## What is needed
Find every line below where the word "Appsmith" occurs. Then say how many there are, giving only the number.

## The data
________________________

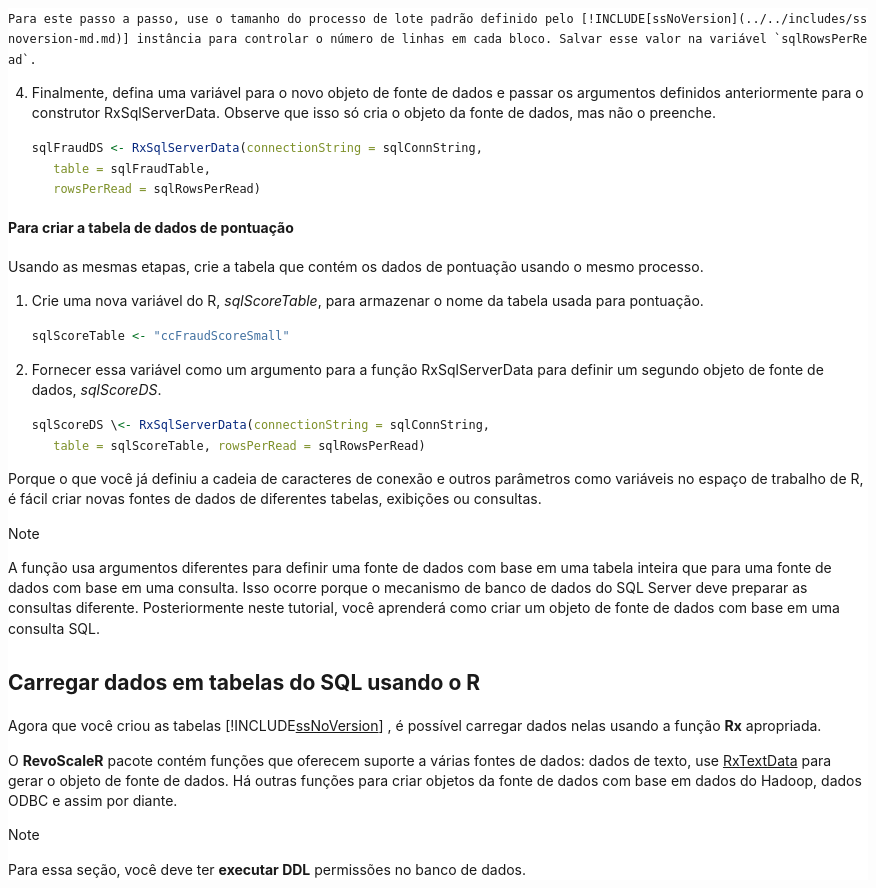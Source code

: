     Para este passo a passo, use o tamanho do processo de lote padrão definido pelo [!INCLUDE[ssNoVersion](../../includes/ssnoversion-md.md)] instância para controlar o número de linhas em cada bloco. Salvar esse valor na variável `sqlRowsPerRead`.
  
4.  Finalmente, defina uma variável para o novo objeto de fonte de dados e passar os argumentos definidos anteriormente para o construtor RxSqlServerData. Observe que isso só cria o objeto da fonte de dados, mas não o preenche.
  
    ```R
    sqlFraudDS <- RxSqlServerData(connectionString = sqlConnString,
       table = sqlFraudTable,
       rowsPerRead = sqlRowsPerRead)
    ```

#### <a name="to-create-the-scoring-data-table"></a>Para criar a tabela de dados de pontuação

Usando as mesmas etapas, crie a tabela que contém os dados de pontuação usando o mesmo processo.

1. Crie uma nova variável do R, *sqlScoreTable*, para armazenar o nome da tabela usada para pontuação.
  
    ```R
    sqlScoreTable <- "ccFraudScoreSmall"
    ```
  
2. Fornecer essa variável como um argumento para a função RxSqlServerData para definir um segundo objeto de fonte de dados, *sqlScoreDS*.
  
    ```R
    sqlScoreDS \<- RxSqlServerData(connectionString = sqlConnString,
       table = sqlScoreTable, rowsPerRead = sqlRowsPerRead)
    ```

Porque o que você já definiu a cadeia de caracteres de conexão e outros parâmetros como variáveis no espaço de trabalho de R, é fácil criar novas fontes de dados de diferentes tabelas, exibições ou consultas.

> [!NOTE]
> A função usa argumentos diferentes para definir uma fonte de dados com base em uma tabela inteira que para uma fonte de dados com base em uma consulta. Isso ocorre porque o mecanismo de banco de dados do SQL Server deve preparar as consultas diferente. Posteriormente neste tutorial, você aprenderá como criar um objeto de fonte de dados com base em uma consulta SQL.

## <a name="load-data-into-sql-tables-using-r"></a>Carregar dados em tabelas do SQL usando o R

Agora que você criou as tabelas [!INCLUDE[ssNoVersion](../../includes/ssnoversion-md.md)] , é possível carregar dados nelas usando a função **Rx** apropriada.

O **RevoScaleR** pacote contém funções que oferecem suporte a várias fontes de dados: dados de texto, use [RxTextData](https://docs.microsoft.com/machine-learning-server/r-reference/revoscaler/rxtextdata) para gerar o objeto de fonte de dados. Há outras funções para criar objetos da fonte de dados com base em dados do Hadoop, dados ODBC e assim por diante.

> [!NOTE]
> Para essa seção, você deve ter **executar DDL** permissões no banco de dados.

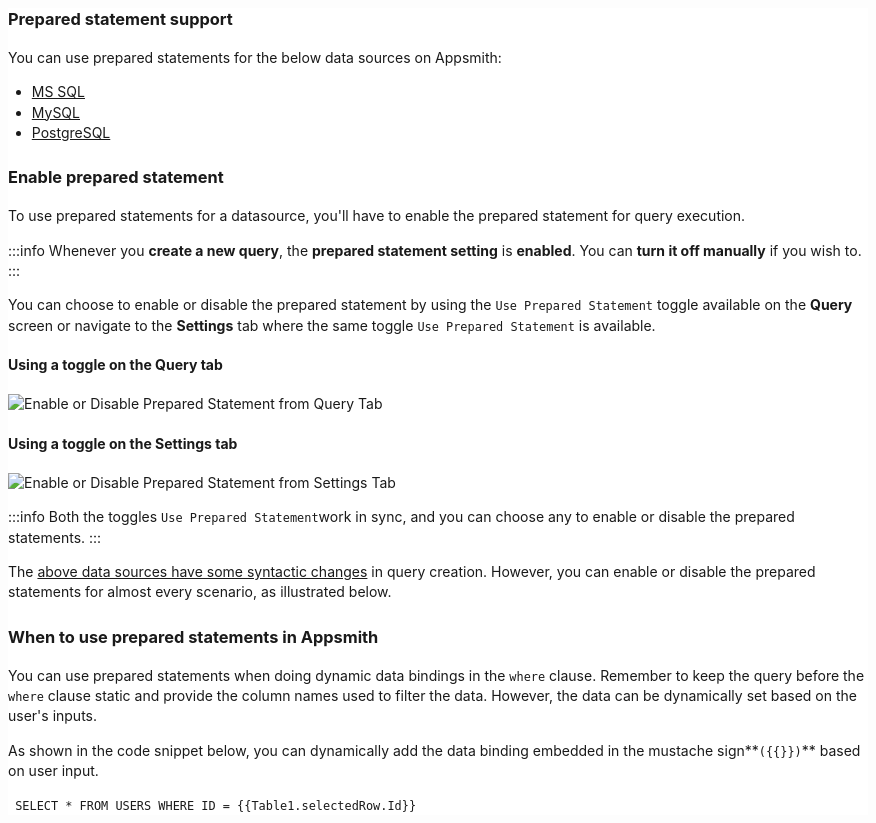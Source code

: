 ### Prepared statement support

You can use prepared statements for the below data sources on Appsmith:


* [MS SQL](/reference/datasources/querying-mssql.md)
* [MySQL](/reference/datasources/querying-mysql.md)
* [PostgreSQL](/reference/datasources/querying-postgres.md)


### Enable prepared statement

To use prepared statements for a datasource, you'll have to enable the prepared statement for query execution.

<VideoEmbed host="youtube" videoId="PSw1iyyv6UM" title="How to enable a prepared statement" caption="How to enable a prepared statement"/>

:::info
Whenever you **create a new query**, the **prepared statement setting** is **enabled**. You can **turn it off manually** if you wish to.
:::

You can choose to enable or disable the prepared statement by using the `Use Prepared Statement` toggle available on the **Query** screen or navigate to the **Settings** tab where the same toggle `Use Prepared Statement` is available.

#### **Using a toggle on the Query tab**

![Enable or Disable Prepared Statement from Query Tab](</img/How-to-guide_Prepared_Statements__Enable_Prepared_Statement__Query__Query_tab.png>)

#### **Using a toggle on the Settings tab**

![Enable or Disable Prepared Statement from Settings Tab](</img/How-to-guide_Prepared_Statements__Enable_Prepared_Statement__Query__Settings_tab.png>)

:::info
Both the toggles `Use Prepared Statement`work in sync, and you can choose any to enable or disable the prepared statements.
:::

The [above data sources have some syntactic changes](how-to-use-prepared-statements.md#prepared-statement-support) in query creation. However, you can enable or disable the prepared statements for almost every scenario, as illustrated below.

### When to use prepared statements in Appsmith

You can use prepared statements when doing dynamic data bindings in the `where` clause. Remember to keep the query before the `where` clause static and provide the column names used to filter the data. However, the data can be dynamically set based on the user's inputs.

As shown in the code snippet below, you can dynamically add the data binding embedded in the mustache sign\*\*`({{}})`\*\* based on user input.

```
 SELECT * FROM USERS WHERE ID = {{Table1.selectedRow.Id}}
```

________________________

## Task solution
2